*WHAT YOU WILL DO:* Check each line of the entries for "margin" and report the ones that have it.

*DATA:*
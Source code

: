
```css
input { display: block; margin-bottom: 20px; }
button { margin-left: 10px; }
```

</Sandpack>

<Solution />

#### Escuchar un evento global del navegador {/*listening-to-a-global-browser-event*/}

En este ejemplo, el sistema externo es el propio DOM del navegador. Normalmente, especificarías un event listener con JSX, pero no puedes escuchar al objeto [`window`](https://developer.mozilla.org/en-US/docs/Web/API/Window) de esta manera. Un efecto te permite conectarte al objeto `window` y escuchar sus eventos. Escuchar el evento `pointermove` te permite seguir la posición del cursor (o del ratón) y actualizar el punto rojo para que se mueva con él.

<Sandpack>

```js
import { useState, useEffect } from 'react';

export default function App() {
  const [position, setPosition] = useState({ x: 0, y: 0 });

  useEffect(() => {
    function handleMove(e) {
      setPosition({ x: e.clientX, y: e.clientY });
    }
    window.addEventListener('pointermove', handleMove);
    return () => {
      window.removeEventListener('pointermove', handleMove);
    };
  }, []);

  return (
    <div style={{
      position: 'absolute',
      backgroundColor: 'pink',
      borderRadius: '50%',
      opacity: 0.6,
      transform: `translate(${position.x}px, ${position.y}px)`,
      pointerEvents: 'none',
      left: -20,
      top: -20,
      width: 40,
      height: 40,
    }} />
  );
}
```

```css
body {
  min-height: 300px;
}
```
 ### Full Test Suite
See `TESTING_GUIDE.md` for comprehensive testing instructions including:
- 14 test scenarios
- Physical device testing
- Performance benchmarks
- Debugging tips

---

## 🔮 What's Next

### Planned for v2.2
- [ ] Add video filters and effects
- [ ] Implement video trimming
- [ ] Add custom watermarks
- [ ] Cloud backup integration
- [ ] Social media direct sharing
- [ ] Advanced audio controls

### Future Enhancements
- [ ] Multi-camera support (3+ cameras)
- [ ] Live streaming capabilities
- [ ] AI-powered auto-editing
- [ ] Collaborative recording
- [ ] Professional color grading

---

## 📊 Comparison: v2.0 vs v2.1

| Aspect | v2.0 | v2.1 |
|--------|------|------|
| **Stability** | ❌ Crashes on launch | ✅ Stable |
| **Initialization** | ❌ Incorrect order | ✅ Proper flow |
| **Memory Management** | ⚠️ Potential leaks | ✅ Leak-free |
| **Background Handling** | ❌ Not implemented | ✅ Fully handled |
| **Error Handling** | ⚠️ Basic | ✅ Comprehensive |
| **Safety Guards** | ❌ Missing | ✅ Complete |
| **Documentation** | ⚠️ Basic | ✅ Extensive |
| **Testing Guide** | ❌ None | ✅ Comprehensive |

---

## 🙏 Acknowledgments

*ANSWER BOX:*
input { display: block; margin-bottom: 20px; }
button { margin-left: 10px; }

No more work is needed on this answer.